PROBLEM TO WORK ON: Determine how many lines below contain the string "library" and give that number without anything else.

MATERIAL FOR THIS TASK:
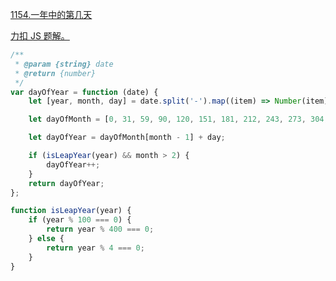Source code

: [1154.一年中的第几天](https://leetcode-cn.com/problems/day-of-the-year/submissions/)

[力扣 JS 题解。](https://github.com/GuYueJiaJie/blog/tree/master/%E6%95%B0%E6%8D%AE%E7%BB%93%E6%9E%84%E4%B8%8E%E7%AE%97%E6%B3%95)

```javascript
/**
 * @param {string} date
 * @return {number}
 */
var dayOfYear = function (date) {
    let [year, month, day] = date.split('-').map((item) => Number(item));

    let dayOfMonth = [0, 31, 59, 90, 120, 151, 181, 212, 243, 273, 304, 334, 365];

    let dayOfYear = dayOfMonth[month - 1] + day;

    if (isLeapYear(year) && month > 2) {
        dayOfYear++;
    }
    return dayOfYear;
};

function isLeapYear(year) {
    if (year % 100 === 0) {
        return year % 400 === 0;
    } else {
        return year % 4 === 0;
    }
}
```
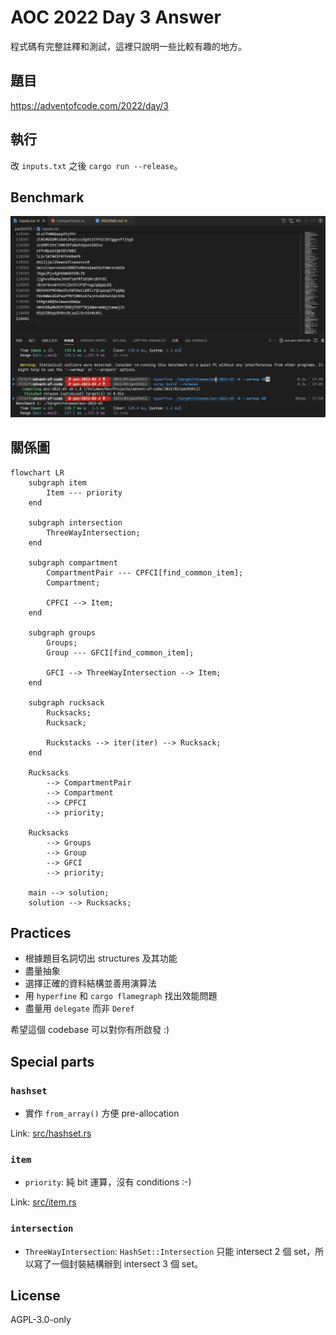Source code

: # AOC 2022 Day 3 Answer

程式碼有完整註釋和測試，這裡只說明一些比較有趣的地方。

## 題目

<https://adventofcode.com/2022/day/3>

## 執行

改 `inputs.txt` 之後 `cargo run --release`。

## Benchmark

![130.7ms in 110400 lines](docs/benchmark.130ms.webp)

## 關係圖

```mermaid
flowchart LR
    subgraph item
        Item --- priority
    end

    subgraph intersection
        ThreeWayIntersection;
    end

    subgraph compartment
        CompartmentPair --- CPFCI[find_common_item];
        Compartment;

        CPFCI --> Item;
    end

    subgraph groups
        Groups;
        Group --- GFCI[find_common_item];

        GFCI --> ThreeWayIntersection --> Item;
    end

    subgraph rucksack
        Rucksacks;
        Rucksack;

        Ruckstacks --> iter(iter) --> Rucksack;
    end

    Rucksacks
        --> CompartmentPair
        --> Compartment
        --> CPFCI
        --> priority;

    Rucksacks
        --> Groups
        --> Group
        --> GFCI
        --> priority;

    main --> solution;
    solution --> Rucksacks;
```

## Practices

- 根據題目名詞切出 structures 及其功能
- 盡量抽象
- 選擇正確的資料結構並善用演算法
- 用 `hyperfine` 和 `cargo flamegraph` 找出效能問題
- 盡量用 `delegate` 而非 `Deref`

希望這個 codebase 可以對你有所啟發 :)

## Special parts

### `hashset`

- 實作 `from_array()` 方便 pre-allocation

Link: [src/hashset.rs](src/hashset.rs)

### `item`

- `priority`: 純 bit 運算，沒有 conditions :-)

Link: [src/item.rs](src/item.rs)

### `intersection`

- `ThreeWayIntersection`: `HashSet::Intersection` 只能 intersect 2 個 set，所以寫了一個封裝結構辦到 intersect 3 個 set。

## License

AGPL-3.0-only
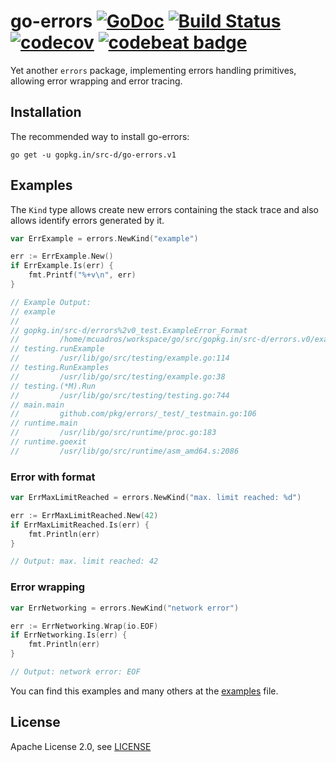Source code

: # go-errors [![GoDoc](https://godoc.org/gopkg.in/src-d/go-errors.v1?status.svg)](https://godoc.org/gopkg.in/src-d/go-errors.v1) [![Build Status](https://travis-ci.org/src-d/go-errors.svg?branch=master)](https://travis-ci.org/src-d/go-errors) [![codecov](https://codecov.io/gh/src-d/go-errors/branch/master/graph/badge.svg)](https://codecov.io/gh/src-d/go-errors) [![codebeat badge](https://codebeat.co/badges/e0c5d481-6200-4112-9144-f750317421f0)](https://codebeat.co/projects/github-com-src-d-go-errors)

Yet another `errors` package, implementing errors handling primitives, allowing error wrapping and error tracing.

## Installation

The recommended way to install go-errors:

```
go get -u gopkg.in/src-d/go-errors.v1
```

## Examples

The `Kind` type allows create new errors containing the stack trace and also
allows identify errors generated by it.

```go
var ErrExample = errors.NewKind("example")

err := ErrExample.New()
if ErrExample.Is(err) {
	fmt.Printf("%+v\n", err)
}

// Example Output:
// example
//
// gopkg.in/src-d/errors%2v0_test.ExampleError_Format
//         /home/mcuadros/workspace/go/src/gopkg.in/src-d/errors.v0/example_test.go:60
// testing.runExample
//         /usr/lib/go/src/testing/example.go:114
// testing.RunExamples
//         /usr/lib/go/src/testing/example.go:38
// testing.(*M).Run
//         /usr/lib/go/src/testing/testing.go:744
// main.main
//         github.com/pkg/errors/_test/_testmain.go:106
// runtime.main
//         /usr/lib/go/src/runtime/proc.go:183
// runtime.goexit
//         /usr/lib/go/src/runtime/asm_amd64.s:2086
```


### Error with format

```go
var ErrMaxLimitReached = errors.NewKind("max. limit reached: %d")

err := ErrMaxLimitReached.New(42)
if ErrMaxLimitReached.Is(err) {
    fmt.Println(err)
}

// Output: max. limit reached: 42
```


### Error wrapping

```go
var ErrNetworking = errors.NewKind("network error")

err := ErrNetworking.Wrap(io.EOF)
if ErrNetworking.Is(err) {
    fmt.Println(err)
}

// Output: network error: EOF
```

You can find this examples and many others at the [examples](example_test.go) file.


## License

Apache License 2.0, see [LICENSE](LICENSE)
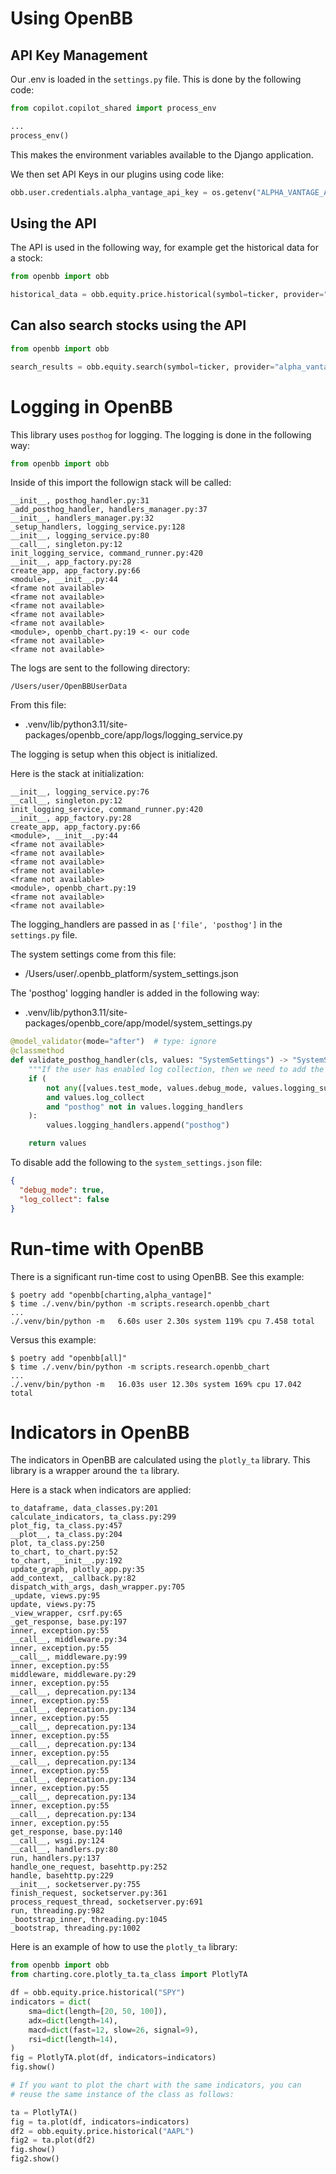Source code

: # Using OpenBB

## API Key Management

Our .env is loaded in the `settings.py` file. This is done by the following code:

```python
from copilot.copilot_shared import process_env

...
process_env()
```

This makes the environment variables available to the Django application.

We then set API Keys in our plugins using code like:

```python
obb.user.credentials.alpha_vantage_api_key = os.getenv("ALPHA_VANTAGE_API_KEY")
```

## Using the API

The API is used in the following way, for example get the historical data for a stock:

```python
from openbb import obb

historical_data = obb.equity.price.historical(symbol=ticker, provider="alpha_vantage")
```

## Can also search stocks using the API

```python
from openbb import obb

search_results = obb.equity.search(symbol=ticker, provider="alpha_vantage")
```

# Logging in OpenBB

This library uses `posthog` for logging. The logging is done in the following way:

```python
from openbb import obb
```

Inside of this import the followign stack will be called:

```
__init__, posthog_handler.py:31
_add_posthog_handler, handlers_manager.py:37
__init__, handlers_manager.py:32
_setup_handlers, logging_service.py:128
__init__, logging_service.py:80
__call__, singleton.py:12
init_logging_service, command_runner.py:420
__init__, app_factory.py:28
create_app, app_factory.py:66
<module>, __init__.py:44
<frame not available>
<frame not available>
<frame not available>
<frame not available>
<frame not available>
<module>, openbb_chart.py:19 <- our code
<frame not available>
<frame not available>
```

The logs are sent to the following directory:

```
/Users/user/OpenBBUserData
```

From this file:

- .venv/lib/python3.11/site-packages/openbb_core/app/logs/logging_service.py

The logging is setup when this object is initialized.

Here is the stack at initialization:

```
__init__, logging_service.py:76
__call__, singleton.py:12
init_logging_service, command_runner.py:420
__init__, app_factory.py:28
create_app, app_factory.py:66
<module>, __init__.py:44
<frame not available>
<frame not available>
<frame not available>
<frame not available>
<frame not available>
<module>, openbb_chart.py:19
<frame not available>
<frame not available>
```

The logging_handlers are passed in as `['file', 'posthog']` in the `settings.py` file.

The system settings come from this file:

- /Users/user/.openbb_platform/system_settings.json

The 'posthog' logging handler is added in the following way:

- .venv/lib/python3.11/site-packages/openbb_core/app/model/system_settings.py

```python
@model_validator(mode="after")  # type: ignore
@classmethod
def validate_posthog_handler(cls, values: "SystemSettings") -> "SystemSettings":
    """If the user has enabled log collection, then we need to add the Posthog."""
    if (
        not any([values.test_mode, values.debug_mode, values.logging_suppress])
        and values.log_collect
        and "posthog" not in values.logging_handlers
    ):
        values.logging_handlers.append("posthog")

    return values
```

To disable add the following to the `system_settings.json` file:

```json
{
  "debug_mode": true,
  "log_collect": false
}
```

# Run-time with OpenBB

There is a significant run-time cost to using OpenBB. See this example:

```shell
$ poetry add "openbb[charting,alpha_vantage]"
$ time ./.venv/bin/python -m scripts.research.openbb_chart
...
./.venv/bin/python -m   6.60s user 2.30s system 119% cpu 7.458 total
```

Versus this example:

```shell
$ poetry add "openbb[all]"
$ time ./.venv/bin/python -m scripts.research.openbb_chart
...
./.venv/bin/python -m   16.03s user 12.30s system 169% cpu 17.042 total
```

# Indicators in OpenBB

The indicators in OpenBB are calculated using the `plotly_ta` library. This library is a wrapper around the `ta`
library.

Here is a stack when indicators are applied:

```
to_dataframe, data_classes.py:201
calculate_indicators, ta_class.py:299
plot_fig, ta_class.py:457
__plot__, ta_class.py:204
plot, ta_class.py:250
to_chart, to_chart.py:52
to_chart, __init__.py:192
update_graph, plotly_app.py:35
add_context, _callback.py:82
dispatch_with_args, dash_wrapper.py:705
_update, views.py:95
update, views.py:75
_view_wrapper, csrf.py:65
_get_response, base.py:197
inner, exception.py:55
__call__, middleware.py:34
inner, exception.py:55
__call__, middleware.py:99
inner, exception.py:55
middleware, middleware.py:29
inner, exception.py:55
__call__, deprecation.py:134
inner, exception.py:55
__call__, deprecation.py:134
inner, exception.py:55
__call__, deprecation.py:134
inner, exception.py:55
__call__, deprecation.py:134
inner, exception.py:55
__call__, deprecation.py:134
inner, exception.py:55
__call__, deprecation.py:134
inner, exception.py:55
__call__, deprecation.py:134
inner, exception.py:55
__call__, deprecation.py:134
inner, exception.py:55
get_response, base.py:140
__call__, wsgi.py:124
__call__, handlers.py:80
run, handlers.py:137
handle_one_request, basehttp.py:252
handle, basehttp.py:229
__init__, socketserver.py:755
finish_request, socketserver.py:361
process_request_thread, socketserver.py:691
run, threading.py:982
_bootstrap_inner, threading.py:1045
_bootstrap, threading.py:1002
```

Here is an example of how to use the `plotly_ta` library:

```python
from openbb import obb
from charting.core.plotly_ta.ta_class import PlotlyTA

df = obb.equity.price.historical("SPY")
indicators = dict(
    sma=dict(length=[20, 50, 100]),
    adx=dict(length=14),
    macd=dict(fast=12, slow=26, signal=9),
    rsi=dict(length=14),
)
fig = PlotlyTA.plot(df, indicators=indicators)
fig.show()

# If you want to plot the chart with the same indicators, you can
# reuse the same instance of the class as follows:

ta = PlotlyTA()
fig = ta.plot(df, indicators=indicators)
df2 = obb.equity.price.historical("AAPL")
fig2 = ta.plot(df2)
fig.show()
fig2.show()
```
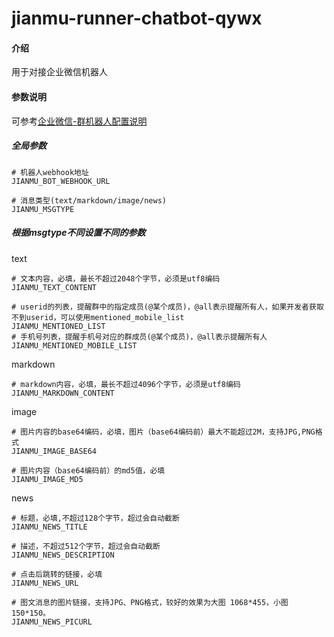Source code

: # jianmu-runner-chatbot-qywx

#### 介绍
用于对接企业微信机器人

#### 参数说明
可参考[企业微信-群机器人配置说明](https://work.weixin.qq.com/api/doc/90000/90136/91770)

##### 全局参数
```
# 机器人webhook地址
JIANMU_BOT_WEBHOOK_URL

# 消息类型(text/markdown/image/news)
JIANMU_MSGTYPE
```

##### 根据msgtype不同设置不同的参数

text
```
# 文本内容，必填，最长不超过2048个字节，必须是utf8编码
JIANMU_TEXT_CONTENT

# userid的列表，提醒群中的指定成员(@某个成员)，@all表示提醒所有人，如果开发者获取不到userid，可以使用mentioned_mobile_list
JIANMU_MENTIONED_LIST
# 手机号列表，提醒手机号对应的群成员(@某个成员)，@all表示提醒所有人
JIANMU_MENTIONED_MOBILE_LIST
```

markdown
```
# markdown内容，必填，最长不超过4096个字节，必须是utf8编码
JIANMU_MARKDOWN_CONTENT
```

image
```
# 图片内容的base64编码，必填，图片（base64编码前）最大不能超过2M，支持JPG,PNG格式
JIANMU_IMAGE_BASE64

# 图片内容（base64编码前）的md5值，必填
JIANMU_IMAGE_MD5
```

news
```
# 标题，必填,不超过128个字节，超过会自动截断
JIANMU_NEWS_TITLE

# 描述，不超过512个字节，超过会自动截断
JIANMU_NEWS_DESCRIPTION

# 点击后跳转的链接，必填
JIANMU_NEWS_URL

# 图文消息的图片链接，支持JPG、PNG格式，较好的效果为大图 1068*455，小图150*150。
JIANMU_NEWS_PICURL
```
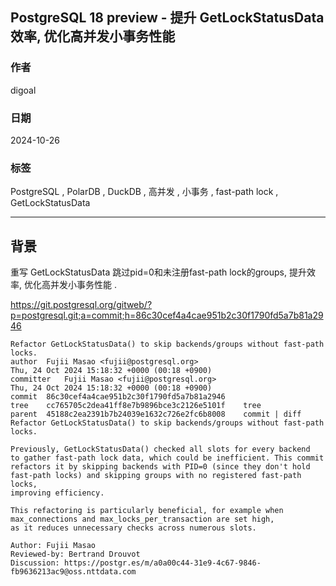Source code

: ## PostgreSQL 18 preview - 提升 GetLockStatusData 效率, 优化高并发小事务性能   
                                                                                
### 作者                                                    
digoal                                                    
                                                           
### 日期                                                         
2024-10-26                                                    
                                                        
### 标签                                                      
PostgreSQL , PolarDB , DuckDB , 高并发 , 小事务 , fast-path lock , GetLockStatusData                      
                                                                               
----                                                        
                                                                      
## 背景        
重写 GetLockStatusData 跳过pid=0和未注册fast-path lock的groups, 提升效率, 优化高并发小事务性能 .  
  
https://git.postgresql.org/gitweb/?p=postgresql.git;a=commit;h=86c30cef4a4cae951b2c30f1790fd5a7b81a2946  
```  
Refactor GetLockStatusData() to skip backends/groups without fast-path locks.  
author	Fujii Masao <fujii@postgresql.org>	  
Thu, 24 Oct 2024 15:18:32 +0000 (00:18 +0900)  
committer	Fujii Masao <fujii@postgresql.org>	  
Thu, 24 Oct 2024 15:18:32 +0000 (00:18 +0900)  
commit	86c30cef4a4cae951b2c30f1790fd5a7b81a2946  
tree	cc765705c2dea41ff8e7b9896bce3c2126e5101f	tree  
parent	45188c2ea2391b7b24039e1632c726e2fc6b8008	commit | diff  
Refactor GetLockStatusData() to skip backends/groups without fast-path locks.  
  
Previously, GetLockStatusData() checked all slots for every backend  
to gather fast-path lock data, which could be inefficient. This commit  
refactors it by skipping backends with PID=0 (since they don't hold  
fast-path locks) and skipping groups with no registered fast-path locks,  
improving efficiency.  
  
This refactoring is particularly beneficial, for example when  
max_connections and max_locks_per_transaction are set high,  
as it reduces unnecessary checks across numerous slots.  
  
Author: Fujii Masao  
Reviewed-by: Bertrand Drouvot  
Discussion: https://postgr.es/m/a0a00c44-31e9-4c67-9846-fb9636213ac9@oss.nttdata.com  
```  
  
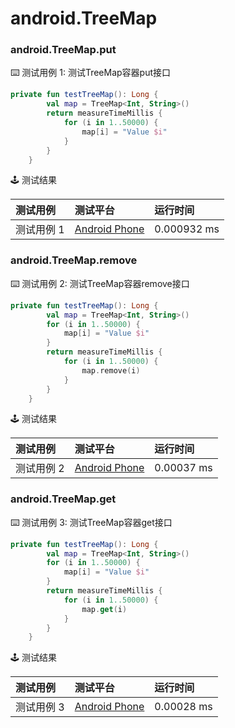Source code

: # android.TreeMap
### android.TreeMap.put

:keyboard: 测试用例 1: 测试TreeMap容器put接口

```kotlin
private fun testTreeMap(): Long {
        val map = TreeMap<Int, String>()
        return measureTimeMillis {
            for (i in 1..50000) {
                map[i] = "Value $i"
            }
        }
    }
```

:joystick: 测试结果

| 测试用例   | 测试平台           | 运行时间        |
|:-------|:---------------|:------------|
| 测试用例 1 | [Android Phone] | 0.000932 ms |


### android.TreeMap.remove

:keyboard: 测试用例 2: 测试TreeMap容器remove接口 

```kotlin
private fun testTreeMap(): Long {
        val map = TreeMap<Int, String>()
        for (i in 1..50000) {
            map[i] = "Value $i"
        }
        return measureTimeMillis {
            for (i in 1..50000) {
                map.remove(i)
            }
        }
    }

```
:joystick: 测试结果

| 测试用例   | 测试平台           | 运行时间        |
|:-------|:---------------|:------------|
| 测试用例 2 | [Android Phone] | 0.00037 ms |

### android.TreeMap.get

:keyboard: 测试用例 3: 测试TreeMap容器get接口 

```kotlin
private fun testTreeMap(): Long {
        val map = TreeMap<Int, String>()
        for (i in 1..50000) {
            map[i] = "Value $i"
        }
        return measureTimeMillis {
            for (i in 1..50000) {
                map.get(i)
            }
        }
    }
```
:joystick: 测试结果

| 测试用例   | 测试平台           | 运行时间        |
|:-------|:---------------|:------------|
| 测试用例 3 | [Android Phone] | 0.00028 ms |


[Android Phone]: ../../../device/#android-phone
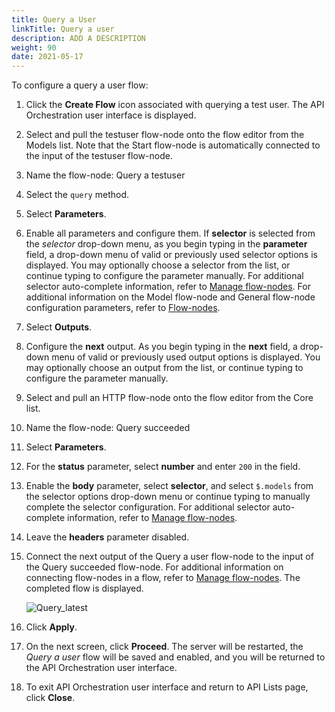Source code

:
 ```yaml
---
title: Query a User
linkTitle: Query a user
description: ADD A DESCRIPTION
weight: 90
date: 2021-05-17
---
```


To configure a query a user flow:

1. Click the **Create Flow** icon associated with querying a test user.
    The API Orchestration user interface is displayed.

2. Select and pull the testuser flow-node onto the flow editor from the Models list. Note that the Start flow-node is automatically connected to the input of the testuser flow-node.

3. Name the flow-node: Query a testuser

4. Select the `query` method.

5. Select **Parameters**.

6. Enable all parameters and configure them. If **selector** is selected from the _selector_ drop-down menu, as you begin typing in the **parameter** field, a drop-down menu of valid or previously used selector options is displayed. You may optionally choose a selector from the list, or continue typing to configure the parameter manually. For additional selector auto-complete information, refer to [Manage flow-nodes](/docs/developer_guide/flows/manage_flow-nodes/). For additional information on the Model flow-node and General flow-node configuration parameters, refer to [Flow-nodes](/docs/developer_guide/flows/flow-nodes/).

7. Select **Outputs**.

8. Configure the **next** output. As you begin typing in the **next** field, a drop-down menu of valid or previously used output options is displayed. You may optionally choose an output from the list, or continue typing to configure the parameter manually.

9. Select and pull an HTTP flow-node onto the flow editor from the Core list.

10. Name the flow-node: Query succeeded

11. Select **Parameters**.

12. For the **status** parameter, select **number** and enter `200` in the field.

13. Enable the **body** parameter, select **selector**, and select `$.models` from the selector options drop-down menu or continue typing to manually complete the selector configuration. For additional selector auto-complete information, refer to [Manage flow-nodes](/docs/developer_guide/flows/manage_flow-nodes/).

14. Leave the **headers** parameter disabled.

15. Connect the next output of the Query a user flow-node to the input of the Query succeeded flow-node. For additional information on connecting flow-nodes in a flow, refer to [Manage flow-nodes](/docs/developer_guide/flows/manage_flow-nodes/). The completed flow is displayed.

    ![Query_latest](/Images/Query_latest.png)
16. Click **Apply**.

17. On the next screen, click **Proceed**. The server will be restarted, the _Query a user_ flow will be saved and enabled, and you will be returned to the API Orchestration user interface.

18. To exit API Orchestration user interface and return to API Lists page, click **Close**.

SOLUTION: 4